THE PROBLEM>
Scan the entries below for the string "with" and copy every line where it turns up.

MATERIAL FOR THE TASK>
"""
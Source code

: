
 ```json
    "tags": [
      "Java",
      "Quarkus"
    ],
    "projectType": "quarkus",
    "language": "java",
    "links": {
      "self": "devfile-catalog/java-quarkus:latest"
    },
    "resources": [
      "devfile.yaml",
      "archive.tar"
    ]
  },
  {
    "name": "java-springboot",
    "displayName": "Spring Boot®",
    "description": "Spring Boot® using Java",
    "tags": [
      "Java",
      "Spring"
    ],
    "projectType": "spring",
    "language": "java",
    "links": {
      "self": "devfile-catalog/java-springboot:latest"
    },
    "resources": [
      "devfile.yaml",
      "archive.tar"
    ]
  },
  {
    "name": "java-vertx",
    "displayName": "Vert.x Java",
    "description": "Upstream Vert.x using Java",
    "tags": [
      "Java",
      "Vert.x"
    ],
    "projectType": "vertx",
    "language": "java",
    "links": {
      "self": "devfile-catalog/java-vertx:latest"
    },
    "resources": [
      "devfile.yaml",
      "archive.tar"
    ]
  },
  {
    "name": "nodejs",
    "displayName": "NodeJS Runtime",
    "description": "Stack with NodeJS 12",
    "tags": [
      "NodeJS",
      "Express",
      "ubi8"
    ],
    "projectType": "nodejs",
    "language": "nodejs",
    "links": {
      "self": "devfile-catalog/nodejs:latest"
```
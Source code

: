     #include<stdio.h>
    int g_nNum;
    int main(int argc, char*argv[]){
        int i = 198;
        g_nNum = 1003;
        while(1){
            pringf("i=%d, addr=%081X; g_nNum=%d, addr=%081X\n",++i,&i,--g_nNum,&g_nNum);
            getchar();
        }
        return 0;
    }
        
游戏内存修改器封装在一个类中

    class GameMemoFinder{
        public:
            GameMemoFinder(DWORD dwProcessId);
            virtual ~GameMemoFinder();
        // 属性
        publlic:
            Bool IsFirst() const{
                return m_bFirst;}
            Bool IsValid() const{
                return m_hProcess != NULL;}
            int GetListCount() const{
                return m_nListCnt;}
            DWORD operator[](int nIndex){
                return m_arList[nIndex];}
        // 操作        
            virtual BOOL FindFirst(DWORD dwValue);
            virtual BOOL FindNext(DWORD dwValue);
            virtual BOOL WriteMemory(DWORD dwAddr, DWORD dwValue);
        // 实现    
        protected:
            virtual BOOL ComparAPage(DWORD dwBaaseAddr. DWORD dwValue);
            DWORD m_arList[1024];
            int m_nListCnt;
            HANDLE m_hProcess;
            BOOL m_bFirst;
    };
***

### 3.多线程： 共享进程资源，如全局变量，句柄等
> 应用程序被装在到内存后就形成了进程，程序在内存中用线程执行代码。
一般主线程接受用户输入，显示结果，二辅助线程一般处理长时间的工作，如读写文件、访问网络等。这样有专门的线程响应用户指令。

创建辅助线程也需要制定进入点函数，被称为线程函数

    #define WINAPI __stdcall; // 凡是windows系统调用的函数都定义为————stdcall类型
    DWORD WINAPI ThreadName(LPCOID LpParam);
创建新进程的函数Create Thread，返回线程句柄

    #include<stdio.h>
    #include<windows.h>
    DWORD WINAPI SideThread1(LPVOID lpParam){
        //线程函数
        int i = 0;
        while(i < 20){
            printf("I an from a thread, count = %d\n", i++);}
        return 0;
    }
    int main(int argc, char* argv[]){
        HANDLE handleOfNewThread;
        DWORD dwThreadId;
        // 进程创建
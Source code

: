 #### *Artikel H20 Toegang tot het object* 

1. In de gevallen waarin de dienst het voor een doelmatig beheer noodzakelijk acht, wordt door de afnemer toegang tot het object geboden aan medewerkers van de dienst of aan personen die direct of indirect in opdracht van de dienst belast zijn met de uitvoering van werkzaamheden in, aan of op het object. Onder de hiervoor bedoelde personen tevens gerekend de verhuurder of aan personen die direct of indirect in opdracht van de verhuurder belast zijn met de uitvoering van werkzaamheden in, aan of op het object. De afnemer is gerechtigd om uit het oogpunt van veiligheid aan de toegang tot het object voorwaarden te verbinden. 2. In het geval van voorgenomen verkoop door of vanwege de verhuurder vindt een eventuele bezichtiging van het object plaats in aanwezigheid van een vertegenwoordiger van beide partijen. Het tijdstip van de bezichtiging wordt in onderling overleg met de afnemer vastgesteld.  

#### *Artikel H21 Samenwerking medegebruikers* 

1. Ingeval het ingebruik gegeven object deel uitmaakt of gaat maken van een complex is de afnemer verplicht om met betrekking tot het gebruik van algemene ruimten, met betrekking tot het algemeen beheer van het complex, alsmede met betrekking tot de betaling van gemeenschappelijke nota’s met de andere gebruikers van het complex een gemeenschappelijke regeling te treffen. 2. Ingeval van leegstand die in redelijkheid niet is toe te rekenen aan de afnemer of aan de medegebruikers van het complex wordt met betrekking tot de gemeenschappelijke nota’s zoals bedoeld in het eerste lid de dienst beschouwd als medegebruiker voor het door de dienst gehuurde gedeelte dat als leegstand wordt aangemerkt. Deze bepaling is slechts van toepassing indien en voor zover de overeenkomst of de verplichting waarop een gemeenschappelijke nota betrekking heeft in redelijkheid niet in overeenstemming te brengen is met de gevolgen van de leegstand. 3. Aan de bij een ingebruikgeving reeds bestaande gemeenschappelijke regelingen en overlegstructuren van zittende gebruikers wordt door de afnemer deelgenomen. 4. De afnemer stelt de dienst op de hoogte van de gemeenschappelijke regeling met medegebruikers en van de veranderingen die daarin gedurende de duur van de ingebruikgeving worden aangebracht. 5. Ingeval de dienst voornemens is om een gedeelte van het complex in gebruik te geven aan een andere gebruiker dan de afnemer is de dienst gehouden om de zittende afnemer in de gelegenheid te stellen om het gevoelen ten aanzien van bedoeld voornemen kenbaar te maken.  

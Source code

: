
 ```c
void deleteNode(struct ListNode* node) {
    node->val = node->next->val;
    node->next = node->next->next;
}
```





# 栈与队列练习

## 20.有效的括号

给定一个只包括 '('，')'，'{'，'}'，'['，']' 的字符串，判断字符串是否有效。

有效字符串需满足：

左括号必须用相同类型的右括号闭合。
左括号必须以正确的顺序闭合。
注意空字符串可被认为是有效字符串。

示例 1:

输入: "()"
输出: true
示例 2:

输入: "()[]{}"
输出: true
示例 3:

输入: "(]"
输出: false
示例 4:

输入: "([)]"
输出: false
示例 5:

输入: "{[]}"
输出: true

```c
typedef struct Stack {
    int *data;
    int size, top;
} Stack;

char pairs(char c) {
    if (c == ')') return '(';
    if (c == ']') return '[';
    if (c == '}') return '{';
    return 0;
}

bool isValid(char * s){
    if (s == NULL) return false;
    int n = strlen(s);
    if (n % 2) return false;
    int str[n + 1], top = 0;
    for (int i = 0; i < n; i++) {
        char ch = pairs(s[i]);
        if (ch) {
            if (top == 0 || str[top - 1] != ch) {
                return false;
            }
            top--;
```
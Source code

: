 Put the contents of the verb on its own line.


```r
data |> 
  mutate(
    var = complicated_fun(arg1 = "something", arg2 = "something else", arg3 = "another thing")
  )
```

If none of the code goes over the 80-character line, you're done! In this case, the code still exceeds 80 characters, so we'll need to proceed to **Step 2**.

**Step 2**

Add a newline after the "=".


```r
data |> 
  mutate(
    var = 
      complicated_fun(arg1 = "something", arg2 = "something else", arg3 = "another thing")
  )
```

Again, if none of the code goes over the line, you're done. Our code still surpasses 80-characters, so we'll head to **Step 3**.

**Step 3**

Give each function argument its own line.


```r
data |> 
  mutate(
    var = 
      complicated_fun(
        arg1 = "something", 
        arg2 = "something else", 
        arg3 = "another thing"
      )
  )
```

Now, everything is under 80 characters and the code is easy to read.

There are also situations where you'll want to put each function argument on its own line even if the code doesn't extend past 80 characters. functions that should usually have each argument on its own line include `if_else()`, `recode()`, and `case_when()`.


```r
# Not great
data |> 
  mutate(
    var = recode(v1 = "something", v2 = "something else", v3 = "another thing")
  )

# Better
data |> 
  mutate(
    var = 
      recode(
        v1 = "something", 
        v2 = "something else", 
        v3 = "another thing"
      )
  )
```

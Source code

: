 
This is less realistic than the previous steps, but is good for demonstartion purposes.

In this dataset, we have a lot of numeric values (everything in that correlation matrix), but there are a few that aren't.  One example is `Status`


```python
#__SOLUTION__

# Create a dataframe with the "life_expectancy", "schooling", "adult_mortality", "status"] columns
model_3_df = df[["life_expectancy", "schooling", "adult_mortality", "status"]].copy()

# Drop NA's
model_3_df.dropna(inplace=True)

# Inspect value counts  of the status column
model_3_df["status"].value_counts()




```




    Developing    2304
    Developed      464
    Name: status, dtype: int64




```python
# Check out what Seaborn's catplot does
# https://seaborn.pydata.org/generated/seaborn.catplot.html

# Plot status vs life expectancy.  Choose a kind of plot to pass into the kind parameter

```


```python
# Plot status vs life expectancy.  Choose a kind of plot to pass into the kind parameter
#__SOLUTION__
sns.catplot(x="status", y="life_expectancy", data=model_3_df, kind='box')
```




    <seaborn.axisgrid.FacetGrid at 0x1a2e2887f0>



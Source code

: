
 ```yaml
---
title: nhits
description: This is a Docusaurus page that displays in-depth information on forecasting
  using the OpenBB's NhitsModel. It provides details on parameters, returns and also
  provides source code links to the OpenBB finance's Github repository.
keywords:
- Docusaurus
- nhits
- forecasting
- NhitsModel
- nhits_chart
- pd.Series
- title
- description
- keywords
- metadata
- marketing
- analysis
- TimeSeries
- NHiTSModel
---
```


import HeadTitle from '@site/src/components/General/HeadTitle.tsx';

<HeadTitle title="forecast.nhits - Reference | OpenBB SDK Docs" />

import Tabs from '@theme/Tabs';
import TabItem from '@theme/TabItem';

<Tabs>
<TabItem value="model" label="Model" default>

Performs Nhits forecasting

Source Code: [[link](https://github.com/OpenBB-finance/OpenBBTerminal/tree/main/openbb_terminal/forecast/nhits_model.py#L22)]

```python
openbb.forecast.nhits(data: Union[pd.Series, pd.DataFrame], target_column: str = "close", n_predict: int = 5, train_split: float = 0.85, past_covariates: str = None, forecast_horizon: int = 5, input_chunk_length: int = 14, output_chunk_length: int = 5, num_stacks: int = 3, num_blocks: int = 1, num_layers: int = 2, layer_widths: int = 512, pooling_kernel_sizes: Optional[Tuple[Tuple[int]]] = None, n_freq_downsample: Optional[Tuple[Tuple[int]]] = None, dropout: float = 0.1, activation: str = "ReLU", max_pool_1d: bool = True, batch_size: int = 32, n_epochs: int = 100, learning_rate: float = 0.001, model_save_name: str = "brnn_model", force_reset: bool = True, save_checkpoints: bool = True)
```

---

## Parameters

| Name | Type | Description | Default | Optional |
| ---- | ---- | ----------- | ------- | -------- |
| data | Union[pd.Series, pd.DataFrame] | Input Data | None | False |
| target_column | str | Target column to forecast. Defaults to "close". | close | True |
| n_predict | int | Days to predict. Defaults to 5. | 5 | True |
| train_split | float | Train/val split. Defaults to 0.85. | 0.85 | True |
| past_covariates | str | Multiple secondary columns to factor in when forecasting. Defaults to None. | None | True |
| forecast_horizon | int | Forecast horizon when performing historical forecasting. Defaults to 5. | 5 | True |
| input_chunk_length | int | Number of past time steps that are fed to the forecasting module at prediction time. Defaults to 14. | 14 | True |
"""
EXERCISE ANSWER>
    "description": "Stack with NodeJS 12",
# Create a dataframe with the "life_expectancy", "schooling", "adult_mortality", "status"] columns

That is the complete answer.